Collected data
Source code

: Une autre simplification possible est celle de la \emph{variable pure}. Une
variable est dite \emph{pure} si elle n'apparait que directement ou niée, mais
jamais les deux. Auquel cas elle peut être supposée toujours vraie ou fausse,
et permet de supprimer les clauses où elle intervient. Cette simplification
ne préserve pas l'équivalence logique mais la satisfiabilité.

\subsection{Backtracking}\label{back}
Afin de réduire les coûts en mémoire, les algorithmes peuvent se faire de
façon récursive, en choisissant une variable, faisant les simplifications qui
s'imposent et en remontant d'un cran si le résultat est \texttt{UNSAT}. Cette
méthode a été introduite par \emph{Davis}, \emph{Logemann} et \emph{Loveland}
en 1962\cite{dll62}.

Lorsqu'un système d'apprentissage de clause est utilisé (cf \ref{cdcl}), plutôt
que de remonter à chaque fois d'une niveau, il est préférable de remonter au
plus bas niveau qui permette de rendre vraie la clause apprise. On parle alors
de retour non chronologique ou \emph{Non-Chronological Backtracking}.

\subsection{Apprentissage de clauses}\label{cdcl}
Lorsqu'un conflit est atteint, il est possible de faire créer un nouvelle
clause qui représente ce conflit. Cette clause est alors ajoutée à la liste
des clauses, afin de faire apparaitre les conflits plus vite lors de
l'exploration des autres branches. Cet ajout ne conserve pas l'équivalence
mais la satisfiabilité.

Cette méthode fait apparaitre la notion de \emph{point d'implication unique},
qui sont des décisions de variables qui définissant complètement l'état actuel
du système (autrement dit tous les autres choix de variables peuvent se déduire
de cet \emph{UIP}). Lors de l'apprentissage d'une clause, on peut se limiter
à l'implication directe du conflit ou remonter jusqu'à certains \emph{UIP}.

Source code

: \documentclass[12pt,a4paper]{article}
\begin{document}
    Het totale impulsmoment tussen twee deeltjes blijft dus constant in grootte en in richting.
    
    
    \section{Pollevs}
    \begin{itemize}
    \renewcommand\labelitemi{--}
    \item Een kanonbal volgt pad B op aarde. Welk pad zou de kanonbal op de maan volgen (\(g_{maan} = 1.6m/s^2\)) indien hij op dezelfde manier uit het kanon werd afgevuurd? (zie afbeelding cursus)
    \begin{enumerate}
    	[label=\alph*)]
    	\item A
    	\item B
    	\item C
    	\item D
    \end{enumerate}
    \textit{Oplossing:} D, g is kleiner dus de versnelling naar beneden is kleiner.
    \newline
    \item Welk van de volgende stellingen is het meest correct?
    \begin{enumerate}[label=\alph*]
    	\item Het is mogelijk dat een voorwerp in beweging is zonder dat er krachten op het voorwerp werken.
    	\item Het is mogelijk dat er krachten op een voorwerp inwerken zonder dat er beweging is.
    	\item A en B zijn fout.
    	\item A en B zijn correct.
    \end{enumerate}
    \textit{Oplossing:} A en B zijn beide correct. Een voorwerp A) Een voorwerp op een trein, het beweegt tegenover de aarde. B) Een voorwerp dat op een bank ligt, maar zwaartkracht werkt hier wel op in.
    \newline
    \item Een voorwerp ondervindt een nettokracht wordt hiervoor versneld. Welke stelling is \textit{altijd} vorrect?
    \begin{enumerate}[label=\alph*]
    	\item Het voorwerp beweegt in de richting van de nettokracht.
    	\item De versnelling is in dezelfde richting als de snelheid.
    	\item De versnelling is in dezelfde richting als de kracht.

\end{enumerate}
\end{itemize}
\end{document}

● **Exercise instructions**: Copy out the full set of records precisely, leaving nothing out.

● **Exercise output**:
Source code

: Une autre simplification possible est celle de la \emph{variable pure}. Une
variable est dite \emph{pure} si elle n'apparait que directement ou niée, mais
jamais les deux. Auquel cas elle peut être supposée toujours vraie ou fausse,
et permet de supprimer les clauses où elle intervient. Cette simplification
ne préserve pas l'équivalence logique mais la satisfiabilité.

\subsection{Backtracking}\label{back}
Afin de réduire les coûts en mémoire, les algorithmes peuvent se faire de
façon récursive, en choisissant une variable, faisant les simplifications qui
s'imposent et en remontant d'un cran si le résultat est \texttt{UNSAT}. Cette
méthode a été introduite par \emph{Davis}, \emph{Logemann} et \emph{Loveland}
en 1962\cite{dll62}.

Lorsqu'un système d'apprentissage de clause est utilisé (cf \ref{cdcl}), plutôt
que de remonter à chaque fois d'une niveau, il est préférable de remonter au
plus bas niveau qui permette de rendre vraie la clause apprise. On parle alors
de retour non chronologique ou \emph{Non-Chronological Backtracking}.

\subsection{Apprentissage de clauses}\label{cdcl}
Lorsqu'un conflit est atteint, il est possible de faire créer un nouvelle
clause qui représente ce conflit. Cette clause est alors ajoutée à la liste
des clauses, afin de faire apparaitre les conflits plus vite lors de
l'exploration des autres branches. Cet ajout ne conserve pas l'équivalence
mais la satisfiabilité.

Cette méthode fait apparaitre la notion de \emph{point d'implication unique},
qui sont des décisions de variables qui définissant complètement l'état actuel
du système (autrement dit tous les autres choix de variables peuvent se déduire
de cet \emph{UIP}). Lors de l'apprentissage d'une clause, on peut se limiter
à l'implication directe du conflit ou remonter jusqu'à certains \emph{UIP}.

Source code

: \documentclass[12pt,a4paper]{article}
\begin{document}
    Het totale impulsmoment tussen twee deeltjes blijft dus constant in grootte en in richting.
    
    
    \section{Pollevs}
    \begin{itemize}
    \renewcommand\labelitemi{--}
    \item Een kanonbal volgt pad B op aarde. Welk pad zou de kanonbal op de maan volgen (\(g_{maan} = 1.6m/s^2\)) indien hij op dezelfde manier uit het kanon werd afgevuurd? (zie afbeelding cursus)
    \begin{enumerate}
    	[label=\alph*)]
    	\item A
    	\item B
    	\item C
    	\item D
    \end{enumerate}
    \textit{Oplossing:} D, g is kleiner dus de versnelling naar beneden is kleiner.
    \newline
    \item Welk van de volgende stellingen is het meest correct?
    \begin{enumerate}[label=\alph*]
    	\item Het is mogelijk dat een voorwerp in beweging is zonder dat er krachten op het voorwerp werken.
    	\item Het is mogelijk dat er krachten op een voorwerp inwerken zonder dat er beweging is.
    	\item A en B zijn fout.
    	\item A en B zijn correct.
    \end{enumerate}
    \textit{Oplossing:} A en B zijn beide correct. Een voorwerp A) Een voorwerp op een trein, het beweegt tegenover de aarde. B) Een voorwerp dat op een bank ligt, maar zwaartkracht werkt hier wel op in.
    \newline
    \item Een voorwerp ondervindt een nettokracht wordt hiervoor versneld. Welke stelling is \textit{altijd} vorrect?
    \begin{enumerate}[label=\alph*]
    	\item Het voorwerp beweegt in de richting van de nettokracht.
    	\item De versnelling is in dezelfde richting als de snelheid.
    	\item De versnelling is in dezelfde richting als de kracht.

\end{enumerate}
\end{itemize}
\end{document}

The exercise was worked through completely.